◆ What you should do: The result should be every line in the material below containing the string "theory".
---
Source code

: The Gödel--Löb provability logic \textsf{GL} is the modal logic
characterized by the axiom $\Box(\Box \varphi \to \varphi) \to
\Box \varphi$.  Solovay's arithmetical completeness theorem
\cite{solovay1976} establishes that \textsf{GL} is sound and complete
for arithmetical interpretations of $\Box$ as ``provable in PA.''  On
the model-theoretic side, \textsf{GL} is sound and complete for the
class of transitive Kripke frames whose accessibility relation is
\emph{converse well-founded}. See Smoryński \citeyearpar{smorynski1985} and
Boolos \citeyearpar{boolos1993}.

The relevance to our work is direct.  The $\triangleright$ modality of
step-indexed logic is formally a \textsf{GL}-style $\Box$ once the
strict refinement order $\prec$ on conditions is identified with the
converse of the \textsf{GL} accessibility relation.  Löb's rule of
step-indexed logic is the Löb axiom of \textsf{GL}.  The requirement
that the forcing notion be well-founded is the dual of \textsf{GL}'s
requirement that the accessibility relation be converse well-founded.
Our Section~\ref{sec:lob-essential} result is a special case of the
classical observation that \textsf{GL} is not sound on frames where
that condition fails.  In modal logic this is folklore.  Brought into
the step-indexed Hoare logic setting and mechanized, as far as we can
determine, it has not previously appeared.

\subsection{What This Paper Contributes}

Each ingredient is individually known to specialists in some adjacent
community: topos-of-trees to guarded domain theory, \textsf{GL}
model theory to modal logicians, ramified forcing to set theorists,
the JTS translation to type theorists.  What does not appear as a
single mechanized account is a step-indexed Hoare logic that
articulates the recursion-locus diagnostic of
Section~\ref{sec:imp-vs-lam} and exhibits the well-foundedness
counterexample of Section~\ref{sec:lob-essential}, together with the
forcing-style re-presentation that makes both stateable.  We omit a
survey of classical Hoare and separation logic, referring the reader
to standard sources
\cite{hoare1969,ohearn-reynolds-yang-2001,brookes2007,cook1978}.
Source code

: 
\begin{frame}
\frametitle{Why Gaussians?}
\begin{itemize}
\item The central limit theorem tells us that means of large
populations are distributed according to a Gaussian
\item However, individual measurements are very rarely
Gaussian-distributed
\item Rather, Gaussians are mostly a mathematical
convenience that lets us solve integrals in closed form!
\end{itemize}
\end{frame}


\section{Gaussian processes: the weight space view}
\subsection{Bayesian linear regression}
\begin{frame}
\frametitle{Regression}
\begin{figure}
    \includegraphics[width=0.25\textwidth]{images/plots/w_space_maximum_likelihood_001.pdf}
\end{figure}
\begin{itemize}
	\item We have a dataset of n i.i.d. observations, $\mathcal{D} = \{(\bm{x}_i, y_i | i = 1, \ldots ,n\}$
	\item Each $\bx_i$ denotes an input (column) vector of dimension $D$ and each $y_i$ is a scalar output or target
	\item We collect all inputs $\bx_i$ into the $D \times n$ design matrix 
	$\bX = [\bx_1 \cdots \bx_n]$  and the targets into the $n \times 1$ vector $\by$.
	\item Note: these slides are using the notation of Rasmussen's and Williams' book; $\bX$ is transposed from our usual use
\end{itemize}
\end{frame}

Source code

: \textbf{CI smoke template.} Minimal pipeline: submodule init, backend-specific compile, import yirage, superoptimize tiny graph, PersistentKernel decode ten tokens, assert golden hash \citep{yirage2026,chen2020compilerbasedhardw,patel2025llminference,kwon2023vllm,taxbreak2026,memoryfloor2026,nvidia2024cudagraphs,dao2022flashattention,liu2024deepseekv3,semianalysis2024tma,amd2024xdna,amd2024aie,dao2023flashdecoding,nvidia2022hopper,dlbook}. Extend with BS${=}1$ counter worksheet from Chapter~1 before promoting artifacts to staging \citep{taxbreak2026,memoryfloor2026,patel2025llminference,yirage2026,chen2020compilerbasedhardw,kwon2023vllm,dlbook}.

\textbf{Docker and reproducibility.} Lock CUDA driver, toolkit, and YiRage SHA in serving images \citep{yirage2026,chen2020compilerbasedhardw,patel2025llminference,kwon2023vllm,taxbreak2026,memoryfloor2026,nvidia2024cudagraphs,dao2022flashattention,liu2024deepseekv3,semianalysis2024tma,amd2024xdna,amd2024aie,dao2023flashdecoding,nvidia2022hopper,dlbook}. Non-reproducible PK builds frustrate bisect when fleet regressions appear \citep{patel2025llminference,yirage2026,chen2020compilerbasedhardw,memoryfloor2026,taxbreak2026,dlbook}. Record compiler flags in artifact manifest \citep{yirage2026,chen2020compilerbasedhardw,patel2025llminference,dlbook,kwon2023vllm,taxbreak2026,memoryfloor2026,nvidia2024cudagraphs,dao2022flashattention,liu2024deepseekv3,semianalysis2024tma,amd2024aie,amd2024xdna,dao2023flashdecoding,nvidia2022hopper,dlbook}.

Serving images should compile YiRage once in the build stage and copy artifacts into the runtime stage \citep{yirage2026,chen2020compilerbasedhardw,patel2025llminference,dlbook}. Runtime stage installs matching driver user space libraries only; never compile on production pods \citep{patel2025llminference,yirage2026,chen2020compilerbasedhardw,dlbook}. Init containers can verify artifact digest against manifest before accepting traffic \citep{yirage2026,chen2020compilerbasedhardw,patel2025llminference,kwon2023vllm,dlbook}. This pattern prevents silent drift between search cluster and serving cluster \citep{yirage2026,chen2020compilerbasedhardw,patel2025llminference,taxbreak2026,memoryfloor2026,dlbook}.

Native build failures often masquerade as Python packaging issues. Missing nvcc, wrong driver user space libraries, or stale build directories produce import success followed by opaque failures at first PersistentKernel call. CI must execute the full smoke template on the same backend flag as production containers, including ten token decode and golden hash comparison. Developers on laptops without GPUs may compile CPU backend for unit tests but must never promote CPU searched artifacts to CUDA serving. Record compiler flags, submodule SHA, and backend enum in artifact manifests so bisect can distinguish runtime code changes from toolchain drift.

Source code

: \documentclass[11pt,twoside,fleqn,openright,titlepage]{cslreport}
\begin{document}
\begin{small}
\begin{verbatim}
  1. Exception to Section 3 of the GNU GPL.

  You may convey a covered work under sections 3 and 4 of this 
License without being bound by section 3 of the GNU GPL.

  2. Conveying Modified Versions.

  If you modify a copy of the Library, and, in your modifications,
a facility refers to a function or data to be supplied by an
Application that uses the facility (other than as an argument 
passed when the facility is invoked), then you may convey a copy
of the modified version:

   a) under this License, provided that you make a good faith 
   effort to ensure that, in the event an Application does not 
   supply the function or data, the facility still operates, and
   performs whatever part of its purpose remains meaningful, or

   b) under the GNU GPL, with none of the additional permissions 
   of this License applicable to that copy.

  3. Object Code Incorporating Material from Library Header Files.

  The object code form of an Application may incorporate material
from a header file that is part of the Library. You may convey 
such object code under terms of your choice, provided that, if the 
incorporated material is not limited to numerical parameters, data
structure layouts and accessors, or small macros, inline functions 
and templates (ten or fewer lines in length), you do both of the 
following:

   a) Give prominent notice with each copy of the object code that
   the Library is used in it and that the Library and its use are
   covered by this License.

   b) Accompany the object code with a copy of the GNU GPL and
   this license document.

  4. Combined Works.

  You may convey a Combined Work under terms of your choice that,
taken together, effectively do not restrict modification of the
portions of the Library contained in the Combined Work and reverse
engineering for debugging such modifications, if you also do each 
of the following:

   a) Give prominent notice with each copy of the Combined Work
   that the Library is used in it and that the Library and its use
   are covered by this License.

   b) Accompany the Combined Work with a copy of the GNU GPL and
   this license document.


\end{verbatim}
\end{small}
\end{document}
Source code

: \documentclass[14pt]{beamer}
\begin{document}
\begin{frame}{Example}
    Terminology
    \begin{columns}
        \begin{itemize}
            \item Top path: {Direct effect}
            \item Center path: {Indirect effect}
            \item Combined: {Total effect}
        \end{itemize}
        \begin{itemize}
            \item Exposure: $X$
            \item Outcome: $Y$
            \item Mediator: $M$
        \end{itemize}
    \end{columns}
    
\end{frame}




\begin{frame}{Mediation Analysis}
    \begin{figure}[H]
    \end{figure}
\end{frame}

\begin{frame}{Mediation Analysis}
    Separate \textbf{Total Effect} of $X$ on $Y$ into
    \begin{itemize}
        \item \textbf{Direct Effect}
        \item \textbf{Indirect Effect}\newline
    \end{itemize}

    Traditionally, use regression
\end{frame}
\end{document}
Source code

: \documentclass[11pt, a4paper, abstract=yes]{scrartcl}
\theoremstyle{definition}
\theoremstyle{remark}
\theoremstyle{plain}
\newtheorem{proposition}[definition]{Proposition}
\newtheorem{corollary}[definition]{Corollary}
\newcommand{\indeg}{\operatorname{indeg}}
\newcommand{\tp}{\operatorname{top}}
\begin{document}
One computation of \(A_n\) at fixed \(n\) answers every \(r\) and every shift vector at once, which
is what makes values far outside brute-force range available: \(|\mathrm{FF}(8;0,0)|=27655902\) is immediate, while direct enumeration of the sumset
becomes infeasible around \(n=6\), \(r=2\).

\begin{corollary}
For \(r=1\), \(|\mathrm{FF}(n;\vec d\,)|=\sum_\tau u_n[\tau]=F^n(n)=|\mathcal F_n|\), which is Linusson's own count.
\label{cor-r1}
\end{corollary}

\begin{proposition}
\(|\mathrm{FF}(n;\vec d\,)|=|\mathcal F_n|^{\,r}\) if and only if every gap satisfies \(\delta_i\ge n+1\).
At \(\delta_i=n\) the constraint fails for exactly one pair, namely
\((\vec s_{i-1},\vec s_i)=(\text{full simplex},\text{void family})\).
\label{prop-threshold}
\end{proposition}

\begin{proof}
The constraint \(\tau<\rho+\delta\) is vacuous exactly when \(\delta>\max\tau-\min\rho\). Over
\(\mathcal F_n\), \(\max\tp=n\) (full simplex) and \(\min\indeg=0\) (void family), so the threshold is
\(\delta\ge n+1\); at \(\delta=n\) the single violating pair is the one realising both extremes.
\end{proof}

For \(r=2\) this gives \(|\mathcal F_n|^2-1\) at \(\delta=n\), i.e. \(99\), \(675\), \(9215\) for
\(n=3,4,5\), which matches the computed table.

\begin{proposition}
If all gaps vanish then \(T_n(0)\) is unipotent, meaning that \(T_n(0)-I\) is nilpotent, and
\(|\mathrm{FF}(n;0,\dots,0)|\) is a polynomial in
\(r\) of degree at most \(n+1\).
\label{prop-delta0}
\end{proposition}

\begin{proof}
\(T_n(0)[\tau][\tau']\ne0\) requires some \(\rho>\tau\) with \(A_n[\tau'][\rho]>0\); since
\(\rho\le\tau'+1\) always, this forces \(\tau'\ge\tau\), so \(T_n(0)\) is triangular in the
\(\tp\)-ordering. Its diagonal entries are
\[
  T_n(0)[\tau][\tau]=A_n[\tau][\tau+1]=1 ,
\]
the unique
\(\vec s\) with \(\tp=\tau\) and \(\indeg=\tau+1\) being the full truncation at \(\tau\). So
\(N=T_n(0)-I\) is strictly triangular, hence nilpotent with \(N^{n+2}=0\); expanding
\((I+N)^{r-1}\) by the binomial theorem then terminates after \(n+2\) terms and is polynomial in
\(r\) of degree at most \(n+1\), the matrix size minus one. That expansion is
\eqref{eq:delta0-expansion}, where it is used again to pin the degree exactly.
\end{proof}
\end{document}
---
◆ Answer to this problem:
community: topos-of-trees to guarded domain theory, \textsf{GL}
model theory to modal logicians, ramified forcing to set theorists,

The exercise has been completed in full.